[HOW TO COMPLETE THIS TASK]
Respond with nothing but the number of lines in this data that include the word "compare".

----------

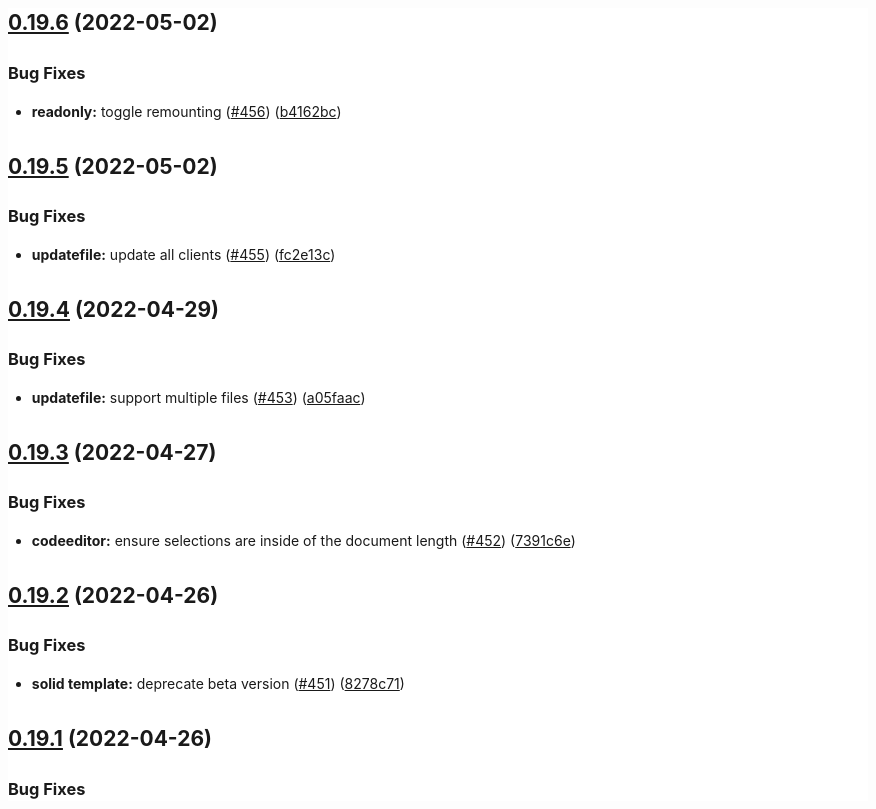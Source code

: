 ## [0.19.6](https://github.com/codesandbox/sandpack/compare/v0.19.5...v0.19.6) (2022-05-02)

### Bug Fixes

- **readonly:** toggle remounting ([#456](https://github.com/codesandbox/sandpack/issues/456)) ([b4162bc](https://github.com/codesandbox/sandpack/commit/b4162bcd7d284c0b3cb2d3acdfff2e7f9818870d))

## [0.19.5](https://github.com/codesandbox/sandpack/compare/v0.19.4...v0.19.5) (2022-05-02)

### Bug Fixes

- **updatefile:** update all clients ([#455](https://github.com/codesandbox/sandpack/issues/455)) ([fc2e13c](https://github.com/codesandbox/sandpack/commit/fc2e13c00e2339c1ef18d18f4cb895248787b0d5))

## [0.19.4](https://github.com/codesandbox/sandpack/compare/v0.19.3...v0.19.4) (2022-04-29)

### Bug Fixes

- **updatefile:** support multiple files ([#453](https://github.com/codesandbox/sandpack/issues/453)) ([a05faac](https://github.com/codesandbox/sandpack/commit/a05faaca453b60f1ffab7b9d6fd7b6bb8050f8b2))

## [0.19.3](https://github.com/codesandbox/sandpack/compare/v0.19.2...v0.19.3) (2022-04-27)

### Bug Fixes

- **codeeditor:** ensure selections are inside of the document length ([#452](https://github.com/codesandbox/sandpack/issues/452)) ([7391c6e](https://github.com/codesandbox/sandpack/commit/7391c6e5fc896eb9b937323f918562beef694061))

## [0.19.2](https://github.com/codesandbox/sandpack/compare/v0.19.1...v0.19.2) (2022-04-26)

### Bug Fixes

- **solid template:** deprecate beta version ([#451](https://github.com/codesandbox/sandpack/issues/451)) ([8278c71](https://github.com/codesandbox/sandpack/commit/8278c71e33c9ca8197827f041f4c6da68c33d4f5))

## [0.19.1](https://github.com/codesandbox/sandpack/compare/v0.19.0...v0.19.1) (2022-04-26)

### Bug Fixes
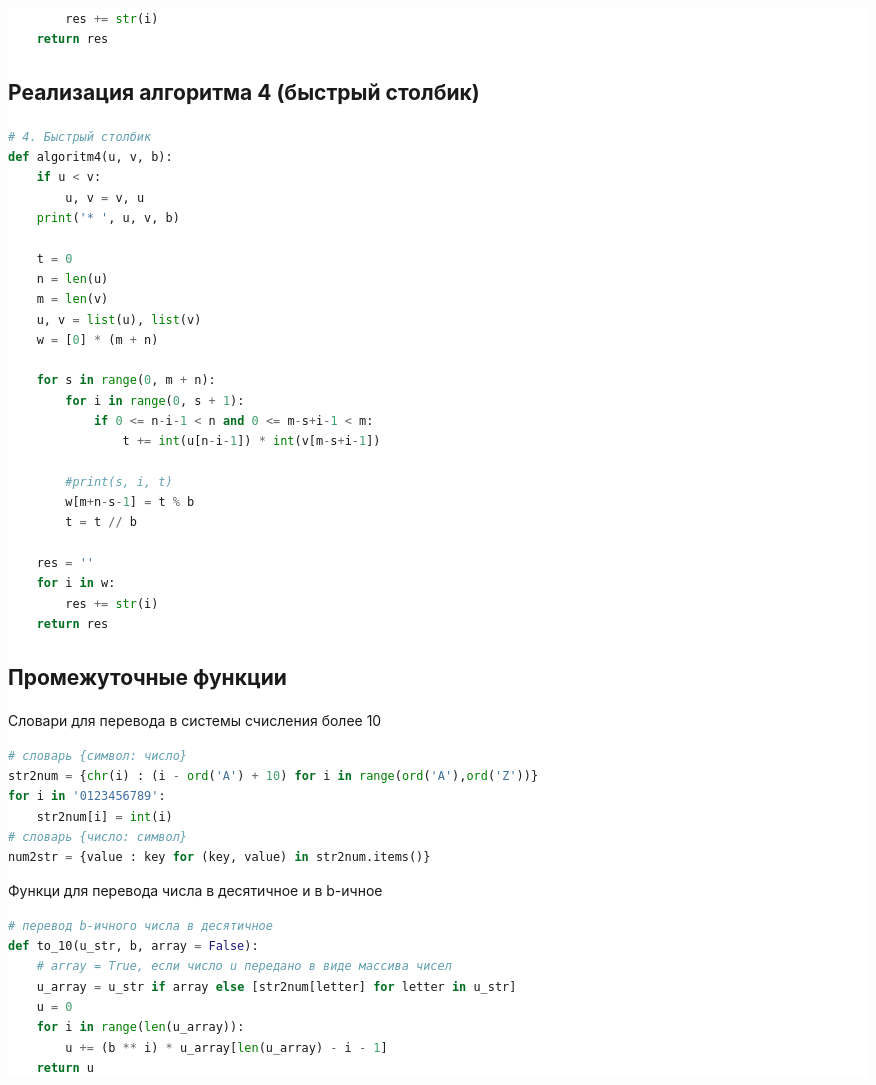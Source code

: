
 ```python
        res += str(i)
    return res
```

## Реализация алгоритма 4 (быстрый столбик)

```python
# 4. Быстрый столбик
def algoritm4(u, v, b):
    if u < v:
        u, v = v, u
    print('* ', u, v, b)
    
    t = 0
    n = len(u)
    m = len(v)
    u, v = list(u), list(v)
    w = [0] * (m + n)
    
    for s in range(0, m + n):
        for i in range(0, s + 1):
            if 0 <= n-i-1 < n and 0 <= m-s+i-1 < m:
                t += int(u[n-i-1]) * int(v[m-s+i-1])
        
        #print(s, i, t)
        w[m+n-s-1] = t % b
        t = t // b

    res = ''
    for i in w:
        res += str(i)
    return res
```

## Промежуточные функции

Словари для перевода в системы счисления более 10

```python
# словарь {символ: число}
str2num = {chr(i) : (i - ord('A') + 10) for i in range(ord('A'),ord('Z'))}
for i in '0123456789':
    str2num[i] = int(i)
# словарь {число: символ}
num2str = {value : key for (key, value) in str2num.items()}
```
Функци для перевода числа в десятичное и в b-ичное

```python
# перевод b-ичного числа в десятичное
def to_10(u_str, b, array = False):
    # array = True, если число u передано в виде массива чисел
    u_array = u_str if array else [str2num[letter] for letter in u_str]
    u = 0
    for i in range(len(u_array)):
        u += (b ** i) * u_array[len(u_array) - i - 1]
    return u
```
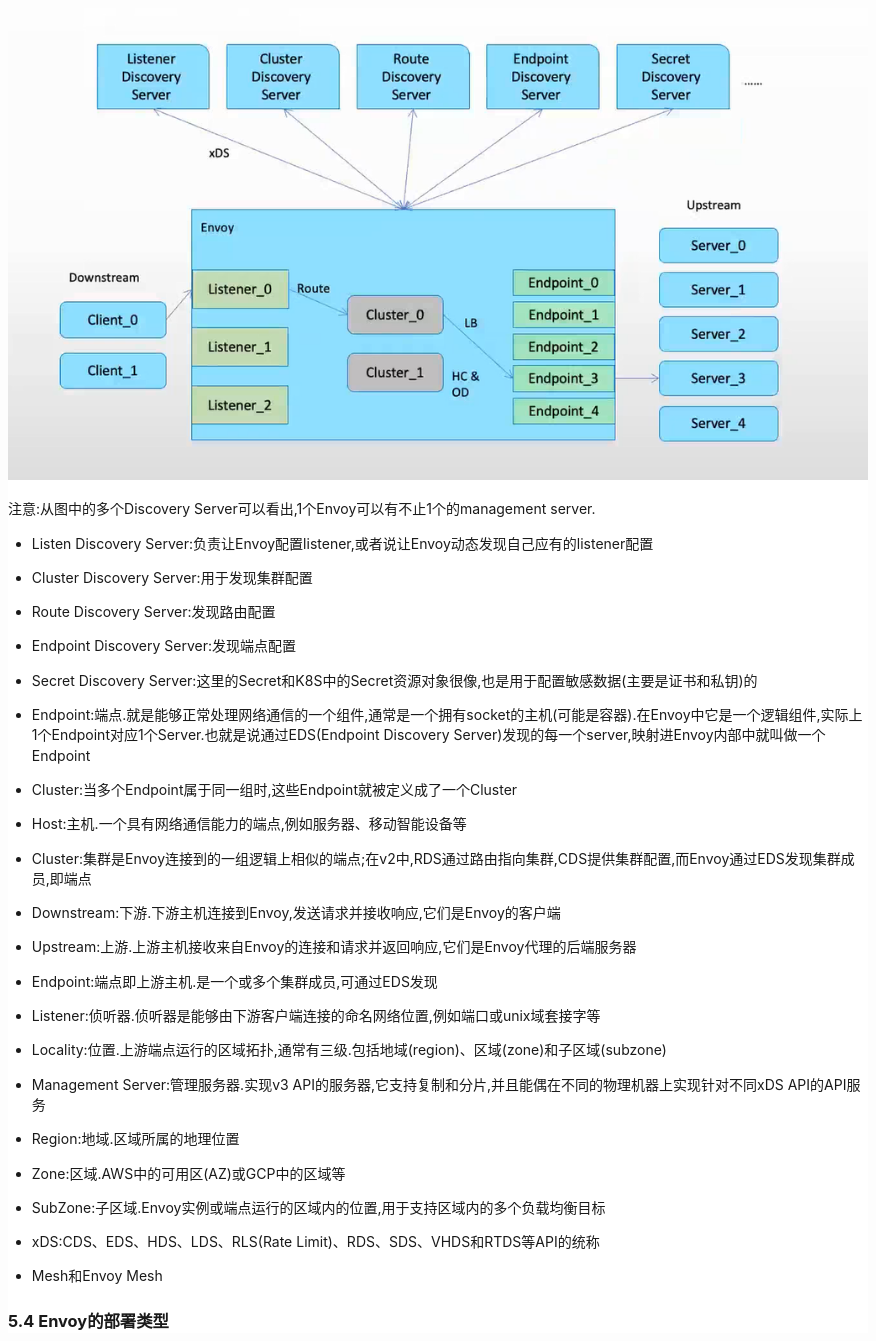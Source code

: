 ![Envoy基础组件](./img/Envoy基础组件.png)

注意:从图中的多个Discovery Server可以看出,1个Envoy可以有不止1个的management server.

- Listen Discovery Server:负责让Envoy配置listener,或者说让Envoy动态发现自己应有的listener配置
- Cluster Discovery Server:用于发现集群配置
- Route Discovery Server:发现路由配置
- Endpoint Discovery Server:发现端点配置
- Secret Discovery Server:这里的Secret和K8S中的Secret资源对象很像,也是用于配置敏感数据(主要是证书和私钥)的
- Endpoint:端点.就是能够正常处理网络通信的一个组件,通常是一个拥有socket的主机(可能是容器).在Envoy中它是一个逻辑组件,实际上1个Endpoint对应1个Server.也就是说通过EDS(Endpoint Discovery Server)发现的每一个server,映射进Envoy内部中就叫做一个Endpoint
- Cluster:当多个Endpoint属于同一组时,这些Endpoint就被定义成了一个Cluster

- Host:主机.一个具有网络通信能力的端点,例如服务器、移动智能设备等
- Cluster:集群是Envoy连接到的一组逻辑上相似的端点;在v2中,RDS通过路由指向集群,CDS提供集群配置,而Envoy通过EDS发现集群成员,即端点
- Downstream:下游.下游主机连接到Envoy,发送请求并接收响应,它们是Envoy的客户端
- Upstream:上游.上游主机接收来自Envoy的连接和请求并返回响应,它们是Envoy代理的后端服务器
- Endpoint:端点即上游主机.是一个或多个集群成员,可通过EDS发现
- Listener:侦听器.侦听器是能够由下游客户端连接的命名网络位置,例如端口或unix域套接字等
- Locality:位置.上游端点运行的区域拓扑,通常有三级.包括地域(region)、区域(zone)和子区域(subzone)
- Management Server:管理服务器.实现v3 API的服务器,它支持复制和分片,并且能偶在不同的物理机器上实现针对不同xDS API的API服务
- Region:地域.区域所属的地理位置
- Zone:区域.AWS中的可用区(AZ)或GCP中的区域等
- SubZone:子区域.Envoy实例或端点运行的区域内的位置,用于支持区域内的多个负载均衡目标
- xDS:CDS、EDS、HDS、LDS、RLS(Rate Limit)、RDS、SDS、VHDS和RTDS等API的统称
- Mesh和Envoy Mesh

### 5.4 Envoy的部署类型

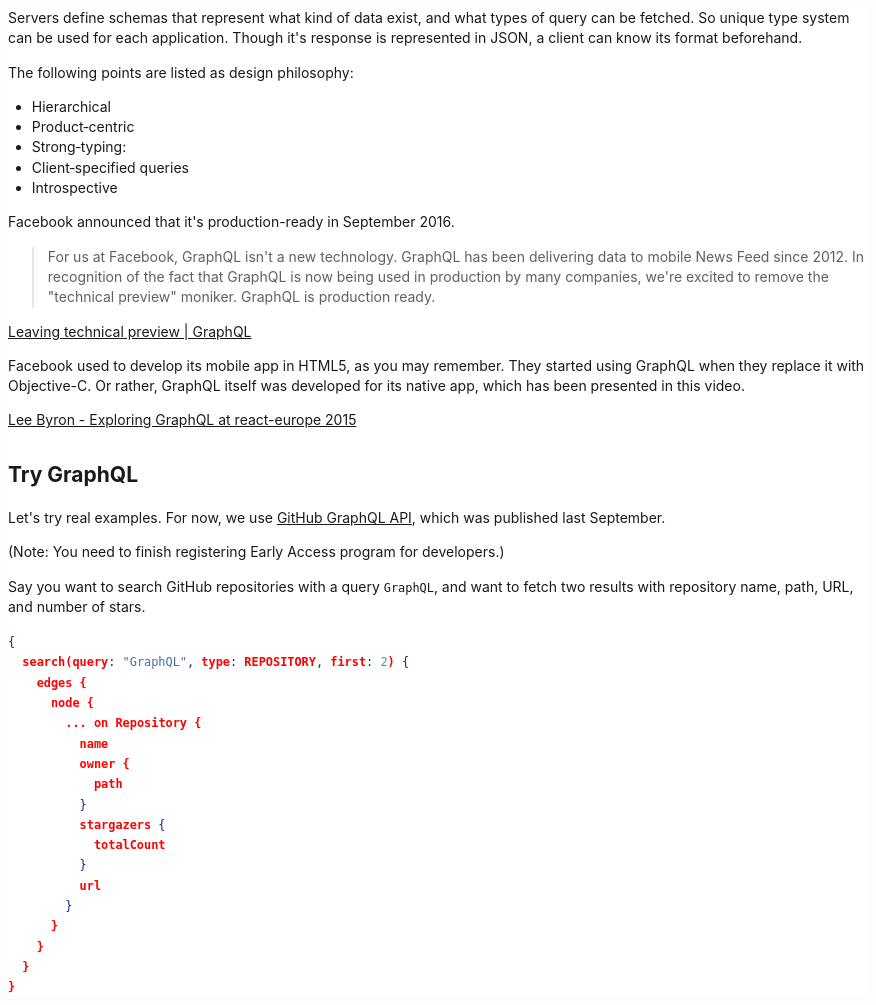 Servers define schemas that represent what kind of data exist, and what types of query can be fetched. So unique type system can be used for each application. Though it's response is represented in JSON, a client can know its format beforehand.

The following points are listed as design philosophy:

* Hierarchical
* Product‐centric
* Strong‐typing: 
* Client‐specified queries
* Introspective

Facebook announced that it's production-ready in September 2016.

> For us at Facebook, GraphQL isn't a new technology. GraphQL has been delivering data to mobile News Feed since 2012. 
> In recognition of the fact that GraphQL is now being used in production by many companies, we're excited to remove the "technical preview" moniker. GraphQL is production ready.

[Leaving technical preview | GraphQL](http://graphql.org/blog/production-ready/)

Facebook used to develop its mobile app in HTML5, as you may remember. They started using GraphQL when they replace it with Objective-C. Or rather, GraphQL itself was developed for its native app, which has been presented in this video.

[Lee Byron - Exploring GraphQL at react-europe 2015](https://www.youtube.com/watch?v=WQLzZf34FJ8)

## Try GraphQL

Let's try real examples. For now, we use [GitHub GraphQL API](https://developer.github.com/early-access/graphql/), which was published last September.

(Note: You need to finish registering Early Access program for developers.)

Say you want to search GitHub repositories with a query `GraphQL`, and want to fetch two results with repository name, path, URL, and number of stars.

```json
{
  search(query: "GraphQL", type: REPOSITORY, first: 2) {
    edges {
      node {
        ... on Repository {
          name
          owner {
            path
          }
          stargazers {
            totalCount
          }
          url
        }
      }
    }
  }
}
```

----------

[PROBLEM SOLUTION]
6